「アドリアーナ・ルクヴルール」
2月28日(土)20:00~23:10
アドリアーナ:マリア・グレギーナ
マウリツィオ:プラシド・ドミンゴ
ブイヨン公爵夫人:オリガ・ボロディナ
ミショネ:ロベルト・フロンターリ
ブイヨン公爵:ジョン・デル=カルロ
シャズイユ修道院長:バーナード・フィッチ
指揮:マルコ・アルミリアート
再演演出:マーク・ラモス
装置:C.M.クリスティーニ(カミロ・パラヴィチーニ原案)
衣装:レイ・ディッフェン
照明:デュエン・シュラー
振付:セルゲイ・グリツァイ
この作品シーズン最終公演。今シーズンでMET出演40周年を迎えたドミンゴは、40年前にコレッリの代役でこのマウリツィオを歌いMETデビューを飾ったのでした。その時の相手役はレナータ・デバルディ。今回のグレギーナは、そのテバルディに勝るとも劣らない強力な声の持ち主で、恋敵のボロディナも当代随一の重量級メッソ。女声陣ふたりのさや当ては迫力満点でしたが、老練のドミンゴもそれに一歩もひけをとらない声の響きと熱のこもった歌いぶり、ミショネのフロンターリもしみじみとした味わいをみせてくれました。
《トロヴァトーレ》のところでも触れたとおり、当初マウリツィオはアルバレスが歌い、ドミンゴは指揮をする予定だったのですが、リチトラのキャンセルでアルバレスが《トロヴァトーレ》を歌うことになったので、ドミンゴはテノール歌手としてマウリツィオ歌う方に回り、指揮はアルミリアートが担当することになりました。

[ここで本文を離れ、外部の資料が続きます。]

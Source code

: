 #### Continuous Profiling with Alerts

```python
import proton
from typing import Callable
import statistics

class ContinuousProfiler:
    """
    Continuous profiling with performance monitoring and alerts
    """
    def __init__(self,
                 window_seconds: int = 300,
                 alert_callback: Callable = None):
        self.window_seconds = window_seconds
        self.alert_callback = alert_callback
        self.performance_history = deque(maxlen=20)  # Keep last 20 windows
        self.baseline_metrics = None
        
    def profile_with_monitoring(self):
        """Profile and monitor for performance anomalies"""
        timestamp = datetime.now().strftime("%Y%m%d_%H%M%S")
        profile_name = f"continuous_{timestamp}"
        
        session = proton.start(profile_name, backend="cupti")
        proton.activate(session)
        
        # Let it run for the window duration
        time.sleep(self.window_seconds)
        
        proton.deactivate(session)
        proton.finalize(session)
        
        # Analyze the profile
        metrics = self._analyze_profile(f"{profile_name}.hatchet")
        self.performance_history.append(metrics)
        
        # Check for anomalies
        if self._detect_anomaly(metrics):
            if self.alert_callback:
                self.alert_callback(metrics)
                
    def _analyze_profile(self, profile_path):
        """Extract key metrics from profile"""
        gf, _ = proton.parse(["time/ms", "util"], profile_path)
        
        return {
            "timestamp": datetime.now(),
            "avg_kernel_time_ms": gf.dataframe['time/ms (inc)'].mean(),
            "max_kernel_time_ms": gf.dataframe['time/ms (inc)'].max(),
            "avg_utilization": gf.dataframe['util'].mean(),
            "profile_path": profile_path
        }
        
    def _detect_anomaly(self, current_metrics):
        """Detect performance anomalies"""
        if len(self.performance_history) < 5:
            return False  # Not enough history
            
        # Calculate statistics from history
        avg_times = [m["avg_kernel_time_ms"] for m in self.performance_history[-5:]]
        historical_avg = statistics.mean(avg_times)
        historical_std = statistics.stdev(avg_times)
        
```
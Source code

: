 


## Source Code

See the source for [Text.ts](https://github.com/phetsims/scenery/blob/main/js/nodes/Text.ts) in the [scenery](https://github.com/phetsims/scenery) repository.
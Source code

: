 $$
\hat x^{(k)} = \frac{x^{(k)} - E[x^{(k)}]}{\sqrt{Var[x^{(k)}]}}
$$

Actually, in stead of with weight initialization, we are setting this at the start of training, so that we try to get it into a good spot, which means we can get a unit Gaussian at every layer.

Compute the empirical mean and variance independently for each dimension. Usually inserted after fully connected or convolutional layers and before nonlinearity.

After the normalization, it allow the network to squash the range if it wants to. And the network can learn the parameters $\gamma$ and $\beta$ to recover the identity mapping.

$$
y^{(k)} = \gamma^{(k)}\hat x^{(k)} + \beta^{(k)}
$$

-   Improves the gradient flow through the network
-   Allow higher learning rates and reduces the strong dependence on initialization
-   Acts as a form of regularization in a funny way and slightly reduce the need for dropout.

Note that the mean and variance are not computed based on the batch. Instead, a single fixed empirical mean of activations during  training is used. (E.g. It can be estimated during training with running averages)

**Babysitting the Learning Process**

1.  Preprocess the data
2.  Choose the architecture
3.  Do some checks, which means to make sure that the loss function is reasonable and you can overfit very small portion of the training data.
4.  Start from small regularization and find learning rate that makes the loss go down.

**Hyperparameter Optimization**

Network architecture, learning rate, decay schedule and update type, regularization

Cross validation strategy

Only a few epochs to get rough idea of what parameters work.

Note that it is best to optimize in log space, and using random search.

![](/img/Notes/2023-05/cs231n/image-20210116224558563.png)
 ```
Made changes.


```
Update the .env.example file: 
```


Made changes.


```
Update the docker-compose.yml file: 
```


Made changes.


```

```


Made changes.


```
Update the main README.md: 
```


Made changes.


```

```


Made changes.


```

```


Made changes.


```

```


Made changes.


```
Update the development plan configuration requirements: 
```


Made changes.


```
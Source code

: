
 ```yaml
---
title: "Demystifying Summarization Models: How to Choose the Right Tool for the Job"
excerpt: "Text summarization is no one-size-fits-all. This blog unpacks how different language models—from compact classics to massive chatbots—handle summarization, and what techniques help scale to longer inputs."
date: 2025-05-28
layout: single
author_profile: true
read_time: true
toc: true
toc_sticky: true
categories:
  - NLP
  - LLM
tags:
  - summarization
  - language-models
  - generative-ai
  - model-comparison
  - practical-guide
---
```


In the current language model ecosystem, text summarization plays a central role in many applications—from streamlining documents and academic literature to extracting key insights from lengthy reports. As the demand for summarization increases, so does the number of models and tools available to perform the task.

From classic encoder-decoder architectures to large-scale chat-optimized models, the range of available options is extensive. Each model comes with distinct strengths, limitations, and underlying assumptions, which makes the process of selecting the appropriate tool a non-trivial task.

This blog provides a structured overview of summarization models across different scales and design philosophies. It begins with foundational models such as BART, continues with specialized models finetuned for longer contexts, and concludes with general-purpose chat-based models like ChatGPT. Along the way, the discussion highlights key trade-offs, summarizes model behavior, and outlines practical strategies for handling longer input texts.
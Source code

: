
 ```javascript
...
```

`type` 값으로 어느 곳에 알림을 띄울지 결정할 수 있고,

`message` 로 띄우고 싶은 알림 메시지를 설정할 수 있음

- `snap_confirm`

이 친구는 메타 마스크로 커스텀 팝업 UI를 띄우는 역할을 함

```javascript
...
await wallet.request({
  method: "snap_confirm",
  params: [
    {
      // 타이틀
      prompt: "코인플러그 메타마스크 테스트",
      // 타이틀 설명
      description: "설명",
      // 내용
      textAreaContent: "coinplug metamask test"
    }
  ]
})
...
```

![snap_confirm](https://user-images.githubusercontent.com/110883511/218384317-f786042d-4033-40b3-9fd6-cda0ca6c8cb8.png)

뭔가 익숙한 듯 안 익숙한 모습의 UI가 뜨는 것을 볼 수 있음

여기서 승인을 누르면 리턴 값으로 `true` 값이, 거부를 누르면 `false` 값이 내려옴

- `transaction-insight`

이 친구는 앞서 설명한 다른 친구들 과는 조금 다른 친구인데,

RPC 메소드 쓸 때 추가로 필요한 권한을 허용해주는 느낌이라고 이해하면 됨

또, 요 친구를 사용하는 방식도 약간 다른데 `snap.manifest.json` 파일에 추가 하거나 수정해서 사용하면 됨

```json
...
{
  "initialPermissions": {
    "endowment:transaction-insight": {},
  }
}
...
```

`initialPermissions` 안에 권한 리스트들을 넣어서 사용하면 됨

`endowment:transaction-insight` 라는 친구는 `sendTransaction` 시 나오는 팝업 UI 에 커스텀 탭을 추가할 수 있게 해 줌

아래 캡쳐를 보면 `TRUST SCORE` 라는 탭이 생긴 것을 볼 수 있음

マルコは、テノールのファビオ・アルミリアートの弟だそうです。私は彼の指揮を聴くのはおそらく初めてだと思いますが、98年からMETで振っているということですから、既に若手というよりも中堅指揮者といえるでしょう。これだけ大物歌手が揃った公演では伴奏屋になりがちなところですが、オーケストラパートも雄弁に情感豊かにチレアの音楽の美しさを歌いあげてひけをとりません。結果的にはドミンゴが指揮するよりもずっと公演の質を高めたことになったのではないかと思います。
そのドミンゴは、一部音を下げて歌いやすくしているところもあったそうですが、前述したとおり、現役最強の重量級女声歌手ふたりを向こうに回して、声量でも決してひけをとらず、しかも円熟しきった表現力を見せつけていました。特に、最後のアドリアーナが死ぬ場面での万感の思いがこもった悲痛な叫びは、彼ならではのものです。その円熟しきった貫禄は、とても青年貴族には見えないものですが、ポーランドの王位を狙うサクソニー伯爵という役柄は必ずしも青年である必要はないかもしれません。ふたりの美女に慕われるチョイワルオヤジだと思ってみていれば、それなりに説得力のある舞台でした。
グレギーナは、パワフルな声を全開させるだけでなく、昔NHKイタリアオペラで来日したモンセラート・カバリエほどではないにしても、ピアニシモの線の美しさも十分にコントロール、芝居のセリフを朗唱する場面のディクションも確かで、堂々たるプリマドンナぶりでした。私は、前述した76年のカバリエをはじめとして、今までにフレーニ、デッシーらのアドリアーナを聴いていますが、カバリエに次ぐ名唱であったと思います。
そうして、そのライバル役のボロディナもまた、76年のNHKオペラで圧倒的な存在感をみせたフィオレンツァ・コッソットに匹敵する演奏でした。スリリングな彼女たちの恋の鞘当てを聴くのは、まさに人間に肉声の極限を聴く喜びに満ちた体験であったといえます。
なお、余談ですが、プログラムの末尾にドミンゴのインタビュー記事が出ていました。それによると、今年3月15日に行われるMET125周年記念ガラコンサートで、ドミンゴはなんとバリトンのシモン・ボッカネグラの役を歌うとのこと。《シモン》はドミンゴが愛してやまないオペラなのだそうで、来シーズンはそのタイトルロールに挑戦したいとも言っているのです。ガラでの余興でやるならまだしも、本職のバリトンでもやれる人が限られるこの役に68歳のテノールが挑戦するというのはあまりにも無謀というべきで、晩節を汚すということにならなければよいが、と思わずにはいられません。